TASK
From the entries below, transcribe exactly the lines between the line holding "down through our previous history.|" and the line holding "### [[Powershell modules]]", inclusive; skip all other lines.
** Opening EXERCISE DATA block **
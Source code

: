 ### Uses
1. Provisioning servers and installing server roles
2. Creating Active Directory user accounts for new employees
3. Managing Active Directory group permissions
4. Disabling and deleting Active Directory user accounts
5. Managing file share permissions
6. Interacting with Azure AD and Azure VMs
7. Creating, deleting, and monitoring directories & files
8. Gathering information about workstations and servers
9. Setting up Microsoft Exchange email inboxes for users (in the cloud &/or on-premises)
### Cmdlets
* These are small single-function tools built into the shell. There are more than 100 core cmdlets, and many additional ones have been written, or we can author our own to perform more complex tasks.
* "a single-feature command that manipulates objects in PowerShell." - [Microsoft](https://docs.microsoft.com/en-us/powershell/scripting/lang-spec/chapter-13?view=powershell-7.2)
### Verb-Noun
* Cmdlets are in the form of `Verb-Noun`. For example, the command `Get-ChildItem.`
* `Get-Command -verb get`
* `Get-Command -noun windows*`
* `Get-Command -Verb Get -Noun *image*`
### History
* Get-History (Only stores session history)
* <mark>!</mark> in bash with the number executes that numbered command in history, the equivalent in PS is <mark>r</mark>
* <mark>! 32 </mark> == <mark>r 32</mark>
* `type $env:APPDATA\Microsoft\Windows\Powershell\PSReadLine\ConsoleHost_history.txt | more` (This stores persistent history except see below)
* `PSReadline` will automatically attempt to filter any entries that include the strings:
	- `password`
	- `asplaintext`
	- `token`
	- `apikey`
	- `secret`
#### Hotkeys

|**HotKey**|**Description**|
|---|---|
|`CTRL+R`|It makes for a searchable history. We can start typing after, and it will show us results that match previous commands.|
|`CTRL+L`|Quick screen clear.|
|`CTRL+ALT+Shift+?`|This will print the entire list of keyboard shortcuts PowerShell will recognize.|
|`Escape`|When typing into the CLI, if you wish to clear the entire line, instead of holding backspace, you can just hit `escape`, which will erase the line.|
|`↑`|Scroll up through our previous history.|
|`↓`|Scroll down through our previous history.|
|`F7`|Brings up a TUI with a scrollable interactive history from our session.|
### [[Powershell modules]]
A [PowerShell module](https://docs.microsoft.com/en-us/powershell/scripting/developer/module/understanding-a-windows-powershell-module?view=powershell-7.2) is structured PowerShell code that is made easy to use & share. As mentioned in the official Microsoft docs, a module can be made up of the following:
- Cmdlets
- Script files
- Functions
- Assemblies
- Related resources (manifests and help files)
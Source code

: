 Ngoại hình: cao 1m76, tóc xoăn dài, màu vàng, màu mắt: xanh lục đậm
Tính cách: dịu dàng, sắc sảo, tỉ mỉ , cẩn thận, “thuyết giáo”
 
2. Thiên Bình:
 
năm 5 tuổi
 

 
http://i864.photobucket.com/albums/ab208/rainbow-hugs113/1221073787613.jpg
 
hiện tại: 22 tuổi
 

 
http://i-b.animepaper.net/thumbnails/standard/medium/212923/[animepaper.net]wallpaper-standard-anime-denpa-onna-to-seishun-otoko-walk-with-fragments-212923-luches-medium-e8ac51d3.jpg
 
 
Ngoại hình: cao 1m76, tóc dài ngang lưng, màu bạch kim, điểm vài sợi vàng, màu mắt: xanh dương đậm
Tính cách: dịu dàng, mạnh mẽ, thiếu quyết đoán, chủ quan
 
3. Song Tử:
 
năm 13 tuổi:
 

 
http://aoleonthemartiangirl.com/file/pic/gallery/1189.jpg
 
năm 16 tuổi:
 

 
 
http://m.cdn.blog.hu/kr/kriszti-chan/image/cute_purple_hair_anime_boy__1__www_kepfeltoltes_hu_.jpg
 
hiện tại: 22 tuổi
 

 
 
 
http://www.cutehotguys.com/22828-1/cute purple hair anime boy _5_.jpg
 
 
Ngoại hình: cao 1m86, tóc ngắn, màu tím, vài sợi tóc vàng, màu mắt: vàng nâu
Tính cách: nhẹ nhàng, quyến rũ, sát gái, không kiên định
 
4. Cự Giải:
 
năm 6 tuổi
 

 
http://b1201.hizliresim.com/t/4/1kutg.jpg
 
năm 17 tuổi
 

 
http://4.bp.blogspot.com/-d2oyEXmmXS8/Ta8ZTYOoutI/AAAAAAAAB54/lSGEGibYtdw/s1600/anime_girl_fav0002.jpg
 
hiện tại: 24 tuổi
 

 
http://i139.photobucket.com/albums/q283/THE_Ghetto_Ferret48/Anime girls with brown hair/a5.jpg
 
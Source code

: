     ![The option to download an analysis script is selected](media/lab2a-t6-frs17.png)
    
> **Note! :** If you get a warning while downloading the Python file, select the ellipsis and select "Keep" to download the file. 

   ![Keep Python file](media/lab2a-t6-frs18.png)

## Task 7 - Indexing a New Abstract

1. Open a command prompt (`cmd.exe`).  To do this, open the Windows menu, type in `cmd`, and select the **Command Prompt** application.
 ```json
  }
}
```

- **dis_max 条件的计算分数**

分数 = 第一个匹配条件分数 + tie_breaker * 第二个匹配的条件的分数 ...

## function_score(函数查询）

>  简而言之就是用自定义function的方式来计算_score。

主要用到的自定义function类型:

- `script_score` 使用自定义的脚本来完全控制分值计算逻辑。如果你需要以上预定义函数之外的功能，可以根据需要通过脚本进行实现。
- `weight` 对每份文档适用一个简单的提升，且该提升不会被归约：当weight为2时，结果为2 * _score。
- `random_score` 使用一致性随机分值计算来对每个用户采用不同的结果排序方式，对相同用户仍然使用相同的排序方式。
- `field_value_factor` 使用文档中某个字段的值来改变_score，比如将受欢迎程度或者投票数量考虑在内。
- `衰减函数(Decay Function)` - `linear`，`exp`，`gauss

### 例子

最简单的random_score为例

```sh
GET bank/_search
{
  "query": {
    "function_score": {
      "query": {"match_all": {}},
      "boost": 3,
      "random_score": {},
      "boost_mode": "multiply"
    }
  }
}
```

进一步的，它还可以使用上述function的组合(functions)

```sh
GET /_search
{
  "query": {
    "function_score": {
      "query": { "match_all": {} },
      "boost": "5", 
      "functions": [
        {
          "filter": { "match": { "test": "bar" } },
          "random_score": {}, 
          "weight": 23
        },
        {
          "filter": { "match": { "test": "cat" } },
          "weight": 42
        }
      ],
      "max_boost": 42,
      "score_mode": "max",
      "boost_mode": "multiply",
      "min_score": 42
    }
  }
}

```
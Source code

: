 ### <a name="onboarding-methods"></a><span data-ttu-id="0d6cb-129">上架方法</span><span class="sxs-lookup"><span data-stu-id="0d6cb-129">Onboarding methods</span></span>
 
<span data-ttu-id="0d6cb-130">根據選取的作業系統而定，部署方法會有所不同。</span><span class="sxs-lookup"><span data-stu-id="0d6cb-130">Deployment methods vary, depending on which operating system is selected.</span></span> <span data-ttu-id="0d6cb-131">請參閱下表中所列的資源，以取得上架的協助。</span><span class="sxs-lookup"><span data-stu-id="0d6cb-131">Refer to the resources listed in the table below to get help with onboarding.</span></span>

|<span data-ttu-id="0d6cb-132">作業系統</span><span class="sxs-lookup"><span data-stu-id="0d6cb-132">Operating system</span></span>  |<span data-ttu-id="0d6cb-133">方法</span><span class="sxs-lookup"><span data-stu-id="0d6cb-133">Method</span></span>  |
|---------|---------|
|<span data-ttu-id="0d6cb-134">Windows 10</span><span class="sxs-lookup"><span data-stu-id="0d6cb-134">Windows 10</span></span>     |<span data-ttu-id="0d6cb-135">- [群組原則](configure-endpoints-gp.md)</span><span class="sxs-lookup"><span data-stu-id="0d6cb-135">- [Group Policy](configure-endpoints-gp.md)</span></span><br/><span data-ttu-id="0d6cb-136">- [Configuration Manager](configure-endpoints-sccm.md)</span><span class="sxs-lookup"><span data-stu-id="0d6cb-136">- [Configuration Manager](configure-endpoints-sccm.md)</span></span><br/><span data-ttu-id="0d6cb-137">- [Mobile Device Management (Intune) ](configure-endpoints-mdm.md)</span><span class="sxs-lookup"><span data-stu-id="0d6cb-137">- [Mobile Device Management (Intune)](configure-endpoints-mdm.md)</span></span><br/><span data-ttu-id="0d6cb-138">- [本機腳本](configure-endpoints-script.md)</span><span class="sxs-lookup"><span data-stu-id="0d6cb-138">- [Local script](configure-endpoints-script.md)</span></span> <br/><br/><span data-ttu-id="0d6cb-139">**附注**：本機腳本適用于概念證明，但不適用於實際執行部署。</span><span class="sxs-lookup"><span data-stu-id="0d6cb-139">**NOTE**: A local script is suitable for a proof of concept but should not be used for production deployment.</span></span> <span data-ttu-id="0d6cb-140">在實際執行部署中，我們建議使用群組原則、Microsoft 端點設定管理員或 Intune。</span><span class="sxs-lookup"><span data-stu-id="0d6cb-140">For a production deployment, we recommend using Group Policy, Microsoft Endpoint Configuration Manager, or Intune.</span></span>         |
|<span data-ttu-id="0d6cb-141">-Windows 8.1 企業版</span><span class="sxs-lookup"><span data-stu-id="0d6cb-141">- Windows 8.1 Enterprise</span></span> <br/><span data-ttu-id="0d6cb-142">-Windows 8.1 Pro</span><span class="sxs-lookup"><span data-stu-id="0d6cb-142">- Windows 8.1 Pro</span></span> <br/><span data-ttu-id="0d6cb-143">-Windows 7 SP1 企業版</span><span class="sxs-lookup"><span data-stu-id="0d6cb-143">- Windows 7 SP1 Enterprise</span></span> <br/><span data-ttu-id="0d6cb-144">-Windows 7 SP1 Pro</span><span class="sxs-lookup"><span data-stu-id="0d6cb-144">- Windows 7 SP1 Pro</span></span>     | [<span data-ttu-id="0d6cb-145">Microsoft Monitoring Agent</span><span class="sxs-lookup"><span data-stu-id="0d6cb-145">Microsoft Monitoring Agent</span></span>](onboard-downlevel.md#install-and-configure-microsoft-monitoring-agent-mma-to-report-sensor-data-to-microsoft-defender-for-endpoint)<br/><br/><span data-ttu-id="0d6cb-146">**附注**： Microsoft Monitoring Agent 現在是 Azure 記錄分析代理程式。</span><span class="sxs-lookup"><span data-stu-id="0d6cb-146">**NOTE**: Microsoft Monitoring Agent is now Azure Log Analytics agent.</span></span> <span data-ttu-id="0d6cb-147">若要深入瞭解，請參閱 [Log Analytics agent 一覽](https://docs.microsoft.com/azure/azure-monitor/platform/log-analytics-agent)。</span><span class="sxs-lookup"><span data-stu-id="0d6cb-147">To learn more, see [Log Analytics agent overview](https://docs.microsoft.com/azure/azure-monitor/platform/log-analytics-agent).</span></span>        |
** Closing EXERCISE DATA block **
RESPONSE TO THE EXERCISE
|`↓`|Scroll down through our previous history.|
|`F7`|Brings up a TUI with a scrollable interactive history from our session.|
### [[Powershell modules]]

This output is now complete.